Marcelo Huertas impressing Lakers with steady presence

SANTA BARBARA — The personalities seem different between Luke Walton’s laid-back demeanor and Byron Scott’s stern approach. The blaring music symbolized Walton’s want to create a fun training camp atmosphere, while the trash cans placed around the court represented Scott’s belief in accountability for a poorly conditioned player.

Despite those stylistic differences, the current and the former Lakers coach can at least agree on one thing. Both Walton and Scott like backup point guard Marcelo Huertas. Scott often considered Huertas “the Catalyst” last season in the Lakers’ comeback efforts at least to avoid another loss in double-digit margins. Walton pinpointed Huertas as one of the standout players during an evening scrimmage this week.

And the praise all stems from the same thing.

“With Marcelo, it’s like we’re having another coach out there,” Walton said. “He’s constantly helping the other guys where he should be. He understands how to play basketball. He was getting guys wide open shots the entire practice. He was competing on defense. Mainly the way he was running the team’s offense in the scrimmage was very impressive.”

Huertas’ statistics do not seem that impressive. He averaged 4.5 points and 3.4 assists in his first NBA season in 2015-16 after cementing a 14-year career playing professionally in South America and Europe. Huertas also appeared overwhelmed on defense. But the Lakers signed the 33-year-old Huertas to a two-year deal after becoming impressed with his work ethic, passing and insistence on running a balanced offense.

It also became enough for Huertas to be nicknamed “The Catalyst” on social media stemmed from Scott’s praise.

“No problem. You guys can call me whatever you guys want,” Huertas said, laughing. “I don’t have a problem with that.”

The concept seemed foreign, however, for the Brazilian native.

“Here you have a different kind of nickname. Flash or Mamba,” Huertas said, referring to Kobe Bryant’s old nickname. “In Europe and Brazil, this is not normal. People don’t have nicknames like D-Lo.”

Lakers second-year guard D’Angelo Russell has that nickname, though. And as much as the Lakers’ fortunes will rest on both Russell’s growth and leadership presence, Huertas could play a significant part in shaping those skills.

Russell praised Huertas for helping him out on running pick-and-rolls and also providing a needed insurance policy at the backup position. Huertas will share that role this season with 11-year NBA veteran Jose Calderon, who the Lakers acquired in a trade this offseason from Chicago.

“It’s hard for me to say I’m going to tell D’Angelo this or that.

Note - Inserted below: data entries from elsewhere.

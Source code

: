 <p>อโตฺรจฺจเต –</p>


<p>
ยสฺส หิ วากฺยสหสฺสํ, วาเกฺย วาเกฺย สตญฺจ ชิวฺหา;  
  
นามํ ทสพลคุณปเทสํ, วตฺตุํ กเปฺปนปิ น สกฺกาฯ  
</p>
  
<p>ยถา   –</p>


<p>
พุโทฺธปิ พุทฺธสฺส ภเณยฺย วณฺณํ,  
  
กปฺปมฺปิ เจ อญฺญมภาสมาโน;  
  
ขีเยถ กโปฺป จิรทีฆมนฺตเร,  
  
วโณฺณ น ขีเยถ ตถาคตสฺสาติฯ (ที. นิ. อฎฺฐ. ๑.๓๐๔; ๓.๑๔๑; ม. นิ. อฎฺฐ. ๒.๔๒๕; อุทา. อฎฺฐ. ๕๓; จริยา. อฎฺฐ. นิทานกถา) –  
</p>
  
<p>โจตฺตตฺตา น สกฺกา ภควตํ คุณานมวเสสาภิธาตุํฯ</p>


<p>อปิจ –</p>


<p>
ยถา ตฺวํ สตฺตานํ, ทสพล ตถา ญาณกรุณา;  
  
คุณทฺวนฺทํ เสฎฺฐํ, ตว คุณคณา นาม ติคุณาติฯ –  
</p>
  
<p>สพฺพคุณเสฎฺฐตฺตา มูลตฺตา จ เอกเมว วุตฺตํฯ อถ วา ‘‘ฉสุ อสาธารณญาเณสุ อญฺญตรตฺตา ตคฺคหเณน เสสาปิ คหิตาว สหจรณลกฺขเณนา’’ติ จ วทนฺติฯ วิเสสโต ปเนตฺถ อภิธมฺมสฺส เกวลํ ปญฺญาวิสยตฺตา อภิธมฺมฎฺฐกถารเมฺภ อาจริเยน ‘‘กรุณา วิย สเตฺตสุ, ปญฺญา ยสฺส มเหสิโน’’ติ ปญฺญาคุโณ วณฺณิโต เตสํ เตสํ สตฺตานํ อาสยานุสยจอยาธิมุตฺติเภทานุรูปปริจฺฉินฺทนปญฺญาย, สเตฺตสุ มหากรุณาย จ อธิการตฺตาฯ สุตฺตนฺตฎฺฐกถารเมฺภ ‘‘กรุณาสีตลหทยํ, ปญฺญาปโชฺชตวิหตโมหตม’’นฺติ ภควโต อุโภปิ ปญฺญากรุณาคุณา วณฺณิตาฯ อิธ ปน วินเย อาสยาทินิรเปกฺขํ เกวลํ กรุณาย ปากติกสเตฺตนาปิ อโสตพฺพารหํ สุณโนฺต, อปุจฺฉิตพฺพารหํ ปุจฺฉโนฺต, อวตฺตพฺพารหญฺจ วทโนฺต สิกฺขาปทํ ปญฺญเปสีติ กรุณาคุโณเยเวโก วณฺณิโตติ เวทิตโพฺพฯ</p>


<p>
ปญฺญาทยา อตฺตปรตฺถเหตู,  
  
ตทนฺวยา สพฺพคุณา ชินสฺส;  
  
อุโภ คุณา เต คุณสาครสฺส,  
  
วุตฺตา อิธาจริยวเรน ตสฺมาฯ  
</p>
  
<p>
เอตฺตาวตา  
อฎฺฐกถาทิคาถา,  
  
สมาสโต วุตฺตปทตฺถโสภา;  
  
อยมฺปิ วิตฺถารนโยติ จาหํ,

Sometimes we’ll see stuff happening in the games or circumstances with the clock or during timeouts,” Huertas said. “As they happen, I’ll say, ‘Let me tell you something afterwards or when we go to the locker room.’ But basketball is not a science. Every circumstance is different.”

But the Lakers have praised Huertas for treating all those unique circumstances with the same attitude toward promoting team play.

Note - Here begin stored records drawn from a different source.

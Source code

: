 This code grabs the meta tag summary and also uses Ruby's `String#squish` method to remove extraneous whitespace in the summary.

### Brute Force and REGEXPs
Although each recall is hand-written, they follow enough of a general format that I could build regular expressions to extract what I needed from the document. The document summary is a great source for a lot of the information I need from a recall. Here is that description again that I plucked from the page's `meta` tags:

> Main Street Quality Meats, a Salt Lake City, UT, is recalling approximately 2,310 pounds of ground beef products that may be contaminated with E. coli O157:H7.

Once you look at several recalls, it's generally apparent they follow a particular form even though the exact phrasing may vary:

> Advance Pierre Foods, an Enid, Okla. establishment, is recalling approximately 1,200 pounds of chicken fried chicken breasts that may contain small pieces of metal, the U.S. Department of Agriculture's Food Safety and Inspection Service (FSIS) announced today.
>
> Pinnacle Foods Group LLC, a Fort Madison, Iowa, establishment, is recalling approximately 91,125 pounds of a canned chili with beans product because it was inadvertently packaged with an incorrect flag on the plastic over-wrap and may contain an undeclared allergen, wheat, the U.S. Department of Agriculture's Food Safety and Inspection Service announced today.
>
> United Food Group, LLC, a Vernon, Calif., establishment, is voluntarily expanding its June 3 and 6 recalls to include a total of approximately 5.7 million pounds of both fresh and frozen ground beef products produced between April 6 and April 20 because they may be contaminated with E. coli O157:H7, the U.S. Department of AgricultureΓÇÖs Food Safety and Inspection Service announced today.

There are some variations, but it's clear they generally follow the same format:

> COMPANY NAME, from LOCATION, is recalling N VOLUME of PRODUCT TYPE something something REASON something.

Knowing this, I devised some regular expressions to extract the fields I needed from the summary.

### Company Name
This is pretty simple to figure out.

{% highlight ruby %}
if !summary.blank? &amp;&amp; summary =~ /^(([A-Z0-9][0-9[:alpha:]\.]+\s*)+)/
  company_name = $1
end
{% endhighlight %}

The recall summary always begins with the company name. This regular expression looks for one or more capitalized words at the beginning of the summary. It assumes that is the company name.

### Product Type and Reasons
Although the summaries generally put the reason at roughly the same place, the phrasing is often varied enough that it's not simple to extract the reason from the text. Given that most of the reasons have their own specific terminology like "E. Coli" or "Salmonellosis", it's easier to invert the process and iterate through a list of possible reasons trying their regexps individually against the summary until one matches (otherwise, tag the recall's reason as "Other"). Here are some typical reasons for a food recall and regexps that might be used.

“It’s his presence on the pick and rolls, the way he plays with the pace of play and how he’s looking for guys,” Lakers third-year guard Jordan Clarkson said. “He goes in the lane and in the air, pulls the big guy over and finds the next man. All of that stuff goes into my game in terms of making everybody better. Playing alongside him has been great. Chemistry has worked out well. He knows my spots where I like to shoot it.”

Huertas’ charitable mood has played out in different ways. He willingly gave up wearing No. 9 to allow 12-year NBA veteran Luol Deng to wear his old number. Meanwhile, Huertas will wear No. 4 as he did when he played professionally overseas. Huertas also reported working on “every aspect of the game” during both offseason training and when he played for the Brazilian national team in the Rio Olympics.

It does not sound like he has missed a step, however, in his mentorship role and impressing the Lakers’ coaching staff in training camp with his hustle and basketball intelligence. So perhaps “The Catalyst” nickname will stay for another year.

“It’s fun for me. I try to get to know their abilities and know what they like to do and how they like to play,” Huertas said. “I like to manage myself and try to get the ball in the right circumstance every time.”